ASSIGNED TASK
Determine how many lines of the listing below hold the string "structures", then state that number alone.

DATA TO USE
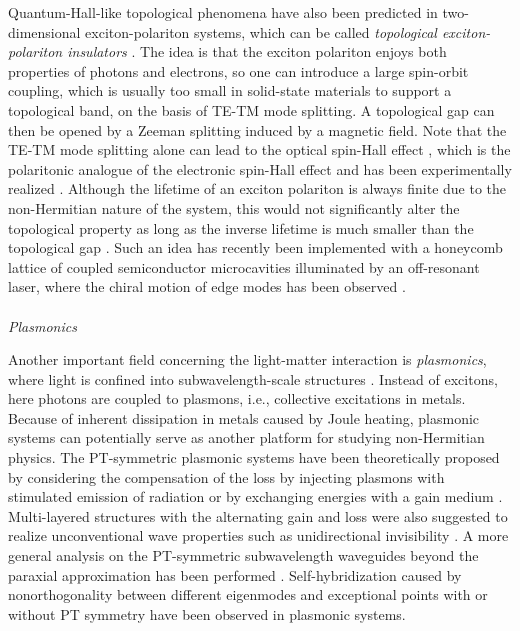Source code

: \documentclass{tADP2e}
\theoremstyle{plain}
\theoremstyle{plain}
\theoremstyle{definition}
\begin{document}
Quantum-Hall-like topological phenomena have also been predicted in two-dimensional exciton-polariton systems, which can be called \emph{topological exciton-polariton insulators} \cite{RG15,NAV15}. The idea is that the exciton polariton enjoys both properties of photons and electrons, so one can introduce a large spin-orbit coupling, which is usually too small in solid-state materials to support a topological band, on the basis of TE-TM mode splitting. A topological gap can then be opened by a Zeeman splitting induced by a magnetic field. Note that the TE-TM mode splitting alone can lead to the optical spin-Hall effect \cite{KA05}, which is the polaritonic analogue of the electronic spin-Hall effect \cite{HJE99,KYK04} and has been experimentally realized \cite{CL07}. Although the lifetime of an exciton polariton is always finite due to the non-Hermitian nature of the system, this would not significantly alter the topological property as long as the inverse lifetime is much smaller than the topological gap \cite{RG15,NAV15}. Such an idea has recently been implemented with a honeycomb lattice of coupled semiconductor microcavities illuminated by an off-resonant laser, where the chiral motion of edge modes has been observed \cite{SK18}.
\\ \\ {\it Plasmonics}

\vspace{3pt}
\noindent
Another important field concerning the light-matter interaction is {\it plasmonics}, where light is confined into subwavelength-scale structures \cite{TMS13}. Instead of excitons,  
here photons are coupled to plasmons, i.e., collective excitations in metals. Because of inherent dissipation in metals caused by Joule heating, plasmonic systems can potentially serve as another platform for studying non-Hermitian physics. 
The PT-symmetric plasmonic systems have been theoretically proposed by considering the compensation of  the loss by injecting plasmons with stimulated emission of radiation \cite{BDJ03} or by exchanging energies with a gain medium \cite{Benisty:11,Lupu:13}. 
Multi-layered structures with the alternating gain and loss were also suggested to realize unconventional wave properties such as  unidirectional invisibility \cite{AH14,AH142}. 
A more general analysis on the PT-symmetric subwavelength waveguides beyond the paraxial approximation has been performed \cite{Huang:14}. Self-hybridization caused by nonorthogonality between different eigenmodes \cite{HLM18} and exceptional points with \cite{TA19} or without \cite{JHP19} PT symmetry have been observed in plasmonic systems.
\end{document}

--

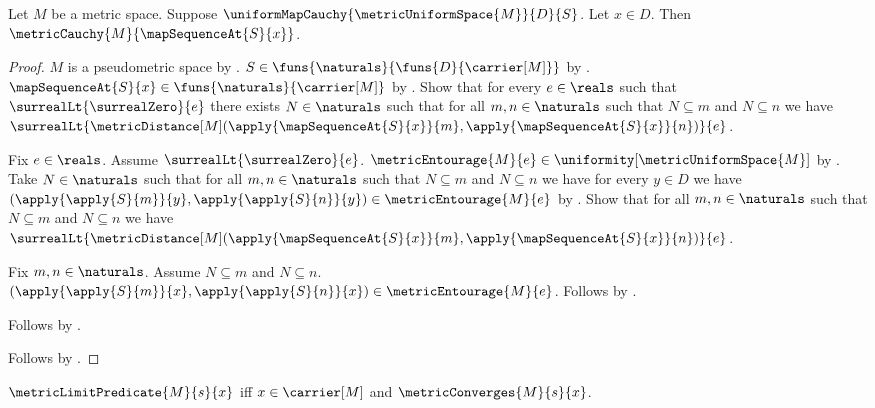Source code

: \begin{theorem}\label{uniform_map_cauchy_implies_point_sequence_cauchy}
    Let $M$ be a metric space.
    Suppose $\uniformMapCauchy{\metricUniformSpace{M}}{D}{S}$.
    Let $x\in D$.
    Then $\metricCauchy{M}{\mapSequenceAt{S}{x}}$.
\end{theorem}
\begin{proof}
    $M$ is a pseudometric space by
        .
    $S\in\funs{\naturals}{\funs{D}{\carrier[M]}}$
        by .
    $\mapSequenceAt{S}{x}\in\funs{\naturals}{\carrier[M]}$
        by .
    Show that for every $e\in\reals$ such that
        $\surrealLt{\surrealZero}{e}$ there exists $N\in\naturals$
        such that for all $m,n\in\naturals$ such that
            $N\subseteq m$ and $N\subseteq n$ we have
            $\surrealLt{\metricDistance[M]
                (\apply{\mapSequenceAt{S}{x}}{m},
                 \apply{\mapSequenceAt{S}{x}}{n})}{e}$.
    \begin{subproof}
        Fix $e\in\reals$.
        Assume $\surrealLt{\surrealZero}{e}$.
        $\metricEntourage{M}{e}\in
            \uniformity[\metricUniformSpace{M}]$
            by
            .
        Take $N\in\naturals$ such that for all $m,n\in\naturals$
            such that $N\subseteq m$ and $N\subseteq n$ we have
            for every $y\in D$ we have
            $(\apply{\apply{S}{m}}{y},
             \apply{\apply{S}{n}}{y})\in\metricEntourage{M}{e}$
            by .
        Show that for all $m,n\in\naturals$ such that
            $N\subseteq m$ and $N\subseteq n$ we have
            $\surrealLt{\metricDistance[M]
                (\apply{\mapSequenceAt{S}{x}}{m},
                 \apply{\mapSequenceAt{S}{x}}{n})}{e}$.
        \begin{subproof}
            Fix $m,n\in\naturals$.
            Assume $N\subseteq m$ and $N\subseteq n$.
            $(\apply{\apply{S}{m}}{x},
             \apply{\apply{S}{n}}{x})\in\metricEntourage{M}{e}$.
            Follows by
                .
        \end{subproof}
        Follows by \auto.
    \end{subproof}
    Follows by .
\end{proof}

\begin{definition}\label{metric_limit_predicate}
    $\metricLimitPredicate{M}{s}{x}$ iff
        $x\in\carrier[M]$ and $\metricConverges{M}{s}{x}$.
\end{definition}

WRITTEN SOLUTION
2